En janvier 1905, l’atroce exécution d’un « indigène » par deux administrateurs coloniaux en Afrique équatoriale est révélée par la presse et fait grand bruit à Paris. Pour éteindre le scandale, l’explorateur et héros de la colonisation, Pierre Savorgnan de Brazza, est envoyé en inspection au Congo français. Sa mission : démontrer le caractère isolé de cet événement et prouver que la gestion de la colonie est exemplaire.
Loin de l’œuvre civilisatrice vantée en métropole, il découvre un territoire à la merci des sociétés privées, des ressources pillées et une population asservie. Scandalisé, Brazza livre contre toute attente un rapport à charge contre le système colonial… qui ne sera jamais rendu public : le rapport Brazza devient un secret d’État.
Oublié aux Archives nationales d’outre-mer, il est redécouvert dans les années 1960 par l’historienne Catherine Coquery- Vidrovitch. Sa publication, un siècle plus tard, dévoile les heures sombres de l’histoire coloniale française.
Un document de référence, accablant, remarquablement présenté.
Le Monde des livres
La bombe Brazza. Voici l’enquête inédite commandée en 1905 par la République française à Pierre Savorgnan de Brazza. Au moment où l’État belge subit les foudres de l’opinion pour la violence de sa colonisation, la France avait réclamé cet audit au grand explorateur, qui trouva la mort dans cette dernière mission. Ce qu’elle révèle de l’influence des intérêts privés dans la politique coloniale, ou de l’affaire des « femmes de Bangui », jugé explosif, ne fut jamais rendu public. Grâce à l’historienne Catherine Coquery-Vidrovitch, voilà qui est fait. Brazza peut reposer.
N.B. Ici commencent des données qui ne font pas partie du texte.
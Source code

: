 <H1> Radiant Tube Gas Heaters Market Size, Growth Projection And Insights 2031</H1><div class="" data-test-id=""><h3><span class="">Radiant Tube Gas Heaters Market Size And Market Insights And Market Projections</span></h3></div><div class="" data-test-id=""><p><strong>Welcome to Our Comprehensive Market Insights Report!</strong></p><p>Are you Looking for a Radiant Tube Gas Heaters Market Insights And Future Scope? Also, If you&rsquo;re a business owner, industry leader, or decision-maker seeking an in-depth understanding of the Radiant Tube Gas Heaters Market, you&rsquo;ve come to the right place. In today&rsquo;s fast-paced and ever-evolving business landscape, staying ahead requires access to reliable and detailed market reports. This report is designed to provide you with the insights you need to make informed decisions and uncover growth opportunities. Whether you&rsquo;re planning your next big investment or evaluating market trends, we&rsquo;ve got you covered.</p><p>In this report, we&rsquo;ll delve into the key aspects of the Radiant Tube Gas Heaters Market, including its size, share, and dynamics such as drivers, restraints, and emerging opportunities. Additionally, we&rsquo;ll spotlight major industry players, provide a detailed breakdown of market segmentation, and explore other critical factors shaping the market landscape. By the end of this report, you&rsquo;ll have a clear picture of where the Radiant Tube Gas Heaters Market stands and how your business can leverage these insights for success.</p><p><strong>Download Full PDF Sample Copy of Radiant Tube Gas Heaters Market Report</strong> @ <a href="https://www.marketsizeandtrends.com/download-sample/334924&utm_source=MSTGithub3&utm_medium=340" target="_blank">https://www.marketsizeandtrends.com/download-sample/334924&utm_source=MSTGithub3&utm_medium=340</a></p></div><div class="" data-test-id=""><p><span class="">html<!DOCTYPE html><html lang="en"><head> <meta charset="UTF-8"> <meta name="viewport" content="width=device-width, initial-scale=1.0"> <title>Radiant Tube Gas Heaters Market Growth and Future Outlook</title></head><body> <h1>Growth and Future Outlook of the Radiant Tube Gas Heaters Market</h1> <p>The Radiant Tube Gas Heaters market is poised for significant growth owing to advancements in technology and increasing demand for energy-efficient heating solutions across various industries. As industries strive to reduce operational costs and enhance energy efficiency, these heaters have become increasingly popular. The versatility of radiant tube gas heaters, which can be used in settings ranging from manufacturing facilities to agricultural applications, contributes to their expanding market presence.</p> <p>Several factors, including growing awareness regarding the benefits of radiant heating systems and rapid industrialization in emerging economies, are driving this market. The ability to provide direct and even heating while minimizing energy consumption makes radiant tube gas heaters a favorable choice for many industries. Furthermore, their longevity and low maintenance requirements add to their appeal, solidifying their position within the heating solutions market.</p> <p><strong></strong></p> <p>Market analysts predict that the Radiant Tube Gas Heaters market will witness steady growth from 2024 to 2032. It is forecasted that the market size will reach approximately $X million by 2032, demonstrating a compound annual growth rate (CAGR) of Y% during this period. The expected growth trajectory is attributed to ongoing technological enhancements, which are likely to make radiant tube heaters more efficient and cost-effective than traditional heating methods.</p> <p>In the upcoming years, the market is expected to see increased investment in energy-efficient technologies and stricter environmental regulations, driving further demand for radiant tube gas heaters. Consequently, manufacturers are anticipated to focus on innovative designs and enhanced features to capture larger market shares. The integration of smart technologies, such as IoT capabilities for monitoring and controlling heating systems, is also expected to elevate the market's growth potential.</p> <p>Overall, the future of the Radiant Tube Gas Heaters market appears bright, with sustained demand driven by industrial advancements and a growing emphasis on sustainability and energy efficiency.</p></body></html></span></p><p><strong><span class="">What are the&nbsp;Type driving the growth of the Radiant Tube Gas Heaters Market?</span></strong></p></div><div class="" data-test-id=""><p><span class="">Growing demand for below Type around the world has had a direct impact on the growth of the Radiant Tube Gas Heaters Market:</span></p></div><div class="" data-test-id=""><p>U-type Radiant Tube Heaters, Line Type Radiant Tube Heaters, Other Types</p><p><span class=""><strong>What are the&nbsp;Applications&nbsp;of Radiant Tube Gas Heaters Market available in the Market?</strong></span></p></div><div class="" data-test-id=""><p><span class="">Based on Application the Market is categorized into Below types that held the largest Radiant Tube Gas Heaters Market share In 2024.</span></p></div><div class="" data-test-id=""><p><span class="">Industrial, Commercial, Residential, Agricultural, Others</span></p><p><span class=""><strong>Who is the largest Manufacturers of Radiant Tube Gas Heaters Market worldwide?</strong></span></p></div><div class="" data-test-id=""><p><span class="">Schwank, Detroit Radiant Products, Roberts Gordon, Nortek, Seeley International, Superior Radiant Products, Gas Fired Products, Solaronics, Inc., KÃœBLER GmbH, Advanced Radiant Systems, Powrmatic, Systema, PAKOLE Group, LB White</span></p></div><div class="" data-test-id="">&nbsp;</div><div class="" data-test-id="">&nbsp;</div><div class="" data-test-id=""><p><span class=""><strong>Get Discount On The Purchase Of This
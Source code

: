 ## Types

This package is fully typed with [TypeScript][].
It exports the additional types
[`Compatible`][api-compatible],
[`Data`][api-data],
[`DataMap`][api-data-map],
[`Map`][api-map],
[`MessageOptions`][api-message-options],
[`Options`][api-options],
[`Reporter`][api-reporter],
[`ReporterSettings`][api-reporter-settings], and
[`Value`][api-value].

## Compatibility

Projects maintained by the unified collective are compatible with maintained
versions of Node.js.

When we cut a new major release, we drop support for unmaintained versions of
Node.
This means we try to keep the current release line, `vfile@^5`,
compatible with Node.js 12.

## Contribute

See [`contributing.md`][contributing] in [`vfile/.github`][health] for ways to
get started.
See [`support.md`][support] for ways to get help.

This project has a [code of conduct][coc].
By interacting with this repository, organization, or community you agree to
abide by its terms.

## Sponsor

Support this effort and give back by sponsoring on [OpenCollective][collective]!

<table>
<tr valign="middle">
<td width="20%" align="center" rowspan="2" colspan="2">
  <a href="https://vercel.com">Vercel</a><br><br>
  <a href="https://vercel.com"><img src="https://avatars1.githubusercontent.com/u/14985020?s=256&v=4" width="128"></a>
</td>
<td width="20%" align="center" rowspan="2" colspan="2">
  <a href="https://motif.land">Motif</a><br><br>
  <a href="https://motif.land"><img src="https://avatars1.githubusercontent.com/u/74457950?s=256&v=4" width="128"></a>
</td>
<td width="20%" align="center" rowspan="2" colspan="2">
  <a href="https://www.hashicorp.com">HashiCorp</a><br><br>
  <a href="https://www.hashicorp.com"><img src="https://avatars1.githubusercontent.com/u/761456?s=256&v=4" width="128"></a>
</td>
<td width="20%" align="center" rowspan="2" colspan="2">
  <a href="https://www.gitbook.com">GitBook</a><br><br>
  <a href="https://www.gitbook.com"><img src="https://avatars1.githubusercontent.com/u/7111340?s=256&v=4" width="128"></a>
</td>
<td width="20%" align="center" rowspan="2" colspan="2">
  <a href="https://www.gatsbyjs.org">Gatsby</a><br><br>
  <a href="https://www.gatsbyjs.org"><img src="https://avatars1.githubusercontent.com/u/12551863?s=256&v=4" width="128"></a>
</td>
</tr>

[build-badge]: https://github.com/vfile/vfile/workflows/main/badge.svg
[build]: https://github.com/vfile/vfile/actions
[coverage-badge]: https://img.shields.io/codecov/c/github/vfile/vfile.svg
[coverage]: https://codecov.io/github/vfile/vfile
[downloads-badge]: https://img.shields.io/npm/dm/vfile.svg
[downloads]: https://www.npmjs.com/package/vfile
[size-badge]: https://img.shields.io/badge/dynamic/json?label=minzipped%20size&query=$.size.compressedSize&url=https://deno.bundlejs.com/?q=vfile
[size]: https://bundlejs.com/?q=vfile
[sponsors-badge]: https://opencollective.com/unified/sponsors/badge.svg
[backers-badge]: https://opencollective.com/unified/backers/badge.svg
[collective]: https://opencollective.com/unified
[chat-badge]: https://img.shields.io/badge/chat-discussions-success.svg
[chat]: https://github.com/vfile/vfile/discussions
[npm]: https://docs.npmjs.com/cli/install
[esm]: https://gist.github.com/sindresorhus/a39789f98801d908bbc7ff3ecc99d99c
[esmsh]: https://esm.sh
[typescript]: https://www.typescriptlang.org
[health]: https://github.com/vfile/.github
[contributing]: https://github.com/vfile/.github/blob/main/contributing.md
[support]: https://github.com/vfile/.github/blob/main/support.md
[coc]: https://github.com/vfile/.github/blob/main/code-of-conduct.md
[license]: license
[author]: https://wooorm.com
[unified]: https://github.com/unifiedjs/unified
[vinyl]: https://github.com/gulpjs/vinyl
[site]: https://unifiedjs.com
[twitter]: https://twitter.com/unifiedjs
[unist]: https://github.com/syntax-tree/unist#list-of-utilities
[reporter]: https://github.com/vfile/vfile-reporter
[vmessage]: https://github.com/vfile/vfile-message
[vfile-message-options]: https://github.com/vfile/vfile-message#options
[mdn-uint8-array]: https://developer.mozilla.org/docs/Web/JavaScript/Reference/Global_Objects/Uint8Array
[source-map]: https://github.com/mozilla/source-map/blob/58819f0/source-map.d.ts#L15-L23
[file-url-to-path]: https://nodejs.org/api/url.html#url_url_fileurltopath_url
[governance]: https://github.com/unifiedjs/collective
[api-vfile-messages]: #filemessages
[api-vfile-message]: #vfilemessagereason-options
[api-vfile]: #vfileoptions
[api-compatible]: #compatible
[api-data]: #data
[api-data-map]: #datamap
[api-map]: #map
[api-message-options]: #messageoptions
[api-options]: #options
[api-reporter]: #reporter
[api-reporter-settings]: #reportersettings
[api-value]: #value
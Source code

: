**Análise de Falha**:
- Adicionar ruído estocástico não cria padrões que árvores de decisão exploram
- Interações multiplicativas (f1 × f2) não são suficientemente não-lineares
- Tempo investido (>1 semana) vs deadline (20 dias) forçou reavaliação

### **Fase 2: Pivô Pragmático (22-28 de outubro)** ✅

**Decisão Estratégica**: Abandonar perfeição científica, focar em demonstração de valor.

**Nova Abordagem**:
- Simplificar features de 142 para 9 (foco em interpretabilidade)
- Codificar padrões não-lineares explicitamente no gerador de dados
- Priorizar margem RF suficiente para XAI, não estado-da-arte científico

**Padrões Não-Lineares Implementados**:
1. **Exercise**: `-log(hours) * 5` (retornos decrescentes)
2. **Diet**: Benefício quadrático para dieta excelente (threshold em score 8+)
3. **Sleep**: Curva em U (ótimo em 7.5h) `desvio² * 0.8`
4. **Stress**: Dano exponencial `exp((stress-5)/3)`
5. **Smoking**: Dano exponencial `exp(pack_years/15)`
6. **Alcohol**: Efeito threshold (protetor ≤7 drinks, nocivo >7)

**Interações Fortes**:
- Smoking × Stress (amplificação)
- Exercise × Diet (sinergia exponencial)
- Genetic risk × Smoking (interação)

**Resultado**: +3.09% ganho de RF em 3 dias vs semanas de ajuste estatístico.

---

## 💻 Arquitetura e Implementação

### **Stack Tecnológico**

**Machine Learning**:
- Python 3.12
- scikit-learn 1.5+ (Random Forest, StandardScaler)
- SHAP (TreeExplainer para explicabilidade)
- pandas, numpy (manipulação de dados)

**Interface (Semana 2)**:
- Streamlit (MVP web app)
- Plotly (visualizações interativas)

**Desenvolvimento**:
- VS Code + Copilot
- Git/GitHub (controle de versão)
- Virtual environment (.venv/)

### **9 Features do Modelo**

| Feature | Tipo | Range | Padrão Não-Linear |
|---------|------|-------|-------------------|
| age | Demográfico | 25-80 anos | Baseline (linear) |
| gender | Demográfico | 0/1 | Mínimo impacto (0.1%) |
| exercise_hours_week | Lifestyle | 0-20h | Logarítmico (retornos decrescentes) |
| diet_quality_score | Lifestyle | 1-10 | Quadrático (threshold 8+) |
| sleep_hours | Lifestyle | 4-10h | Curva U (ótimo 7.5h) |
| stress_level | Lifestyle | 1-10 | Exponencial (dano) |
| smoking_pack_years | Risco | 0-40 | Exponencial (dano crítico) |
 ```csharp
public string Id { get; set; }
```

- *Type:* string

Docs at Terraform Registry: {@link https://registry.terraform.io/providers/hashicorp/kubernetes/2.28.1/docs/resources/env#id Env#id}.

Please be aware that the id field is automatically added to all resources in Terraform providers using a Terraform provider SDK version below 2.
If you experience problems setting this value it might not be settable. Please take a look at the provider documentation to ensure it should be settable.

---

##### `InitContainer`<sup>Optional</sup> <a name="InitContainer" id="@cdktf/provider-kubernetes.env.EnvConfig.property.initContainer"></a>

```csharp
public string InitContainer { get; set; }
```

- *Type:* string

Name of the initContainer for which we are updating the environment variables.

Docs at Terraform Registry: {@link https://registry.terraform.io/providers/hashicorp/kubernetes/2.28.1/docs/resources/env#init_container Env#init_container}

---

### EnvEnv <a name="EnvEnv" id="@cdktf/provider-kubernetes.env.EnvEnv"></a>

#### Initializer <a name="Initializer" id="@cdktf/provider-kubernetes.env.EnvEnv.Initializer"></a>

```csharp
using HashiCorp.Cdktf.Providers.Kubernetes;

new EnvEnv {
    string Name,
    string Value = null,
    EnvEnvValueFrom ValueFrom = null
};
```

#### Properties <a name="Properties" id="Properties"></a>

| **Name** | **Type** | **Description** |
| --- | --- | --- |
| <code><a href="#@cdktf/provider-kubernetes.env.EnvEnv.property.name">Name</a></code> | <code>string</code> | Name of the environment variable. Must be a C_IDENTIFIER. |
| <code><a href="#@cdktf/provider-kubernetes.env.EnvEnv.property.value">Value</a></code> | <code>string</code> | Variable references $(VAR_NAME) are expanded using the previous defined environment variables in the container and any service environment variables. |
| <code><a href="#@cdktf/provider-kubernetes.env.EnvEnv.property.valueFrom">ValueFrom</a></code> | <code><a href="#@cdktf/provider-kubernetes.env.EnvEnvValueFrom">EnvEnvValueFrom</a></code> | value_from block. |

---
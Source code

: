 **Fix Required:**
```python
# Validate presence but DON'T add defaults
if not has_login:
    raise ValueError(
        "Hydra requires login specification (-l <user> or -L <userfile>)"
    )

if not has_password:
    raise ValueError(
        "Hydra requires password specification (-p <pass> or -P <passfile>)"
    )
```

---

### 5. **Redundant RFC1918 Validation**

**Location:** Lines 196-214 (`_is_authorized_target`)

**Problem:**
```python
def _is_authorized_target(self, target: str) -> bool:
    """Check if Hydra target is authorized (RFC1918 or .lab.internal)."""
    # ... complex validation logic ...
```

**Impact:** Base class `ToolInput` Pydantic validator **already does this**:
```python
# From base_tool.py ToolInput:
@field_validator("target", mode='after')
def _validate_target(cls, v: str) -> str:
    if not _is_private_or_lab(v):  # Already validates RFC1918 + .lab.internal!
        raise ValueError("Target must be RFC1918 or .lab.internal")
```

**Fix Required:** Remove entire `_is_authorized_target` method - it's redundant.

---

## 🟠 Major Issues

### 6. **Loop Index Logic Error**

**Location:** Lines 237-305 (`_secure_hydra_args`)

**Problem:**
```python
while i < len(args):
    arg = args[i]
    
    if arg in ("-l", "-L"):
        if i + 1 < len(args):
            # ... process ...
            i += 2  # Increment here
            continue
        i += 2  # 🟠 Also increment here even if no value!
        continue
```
Christophe Ono-dit-Biot, Le Point
Pendant deux mois, une commission chargée de rédiger le rapport final travaille d’arrache-pied, mais celui-ci ne sera jamais rendu public. Trop scandaleux. Le voici publié pour la première fois. Qu’avait mis au jour Brazza de si dérangeant ? Il avait montré, comme le dit la préfacière Catherine Coquery-Vidrovitch, que « les abus, nombreux et fréquents, n’avaient rien d’exceptionnel ». […] Le message est clair : on a livré un pays entier à la voracité d’intérêts privés, et l’administration ferme les yeux sur les crimes que commettent ces prédateurs. Et dire que la loi du 23 février 1905 a failli comporter un article sur les «effets positifs» de la colonisation…
Jean-Luc Porquet, Le canard enchaîné
Outre les crimes commis chaque jour contre les colonisés, le rapport donne à voir la réalité et l’arbitraire du régime économique mis en place par la colonie, qui s’accompagne de la prise d’otages de femmes et d’enfants qu’on affame pour obliger les hommes à récolter le caoutchouc. Le texte est parfois aride par ses considérations économiques – sur la perception de l’impôt en nature, par exemple -, mais son intérêt est aussi d’être un document de première main, qui rend visibles les choix racistes opérés dans sa rédaction : privilégier le discours des colons administrateurs au détriment de la parole des colonisés. Les crimes et les exactions du régime colonial n’étaient pas des exceptions, c’était le régime de droit commun. Et ce constat, qui peine à s’imposer à tous aujourd’hui encore, a pourtant été fait par l’administration française dès 1905.
Alternatives économiques
Oublié de l’histoire africaine, le rapport rédigé en 1905 par Savorgnan de Brazza, qui jette un jour cru sur les abus du pouvoir colonial et de divers entrepreneurs (notamment autour de l’exploitation du caoutchouc) au sein du Congo Français. Un texte sulfureux, qu’on croyait perdu, et que l’historienne Catherine Coquery-Vidrovitch vient d’exhumer des archives d’outre-mer.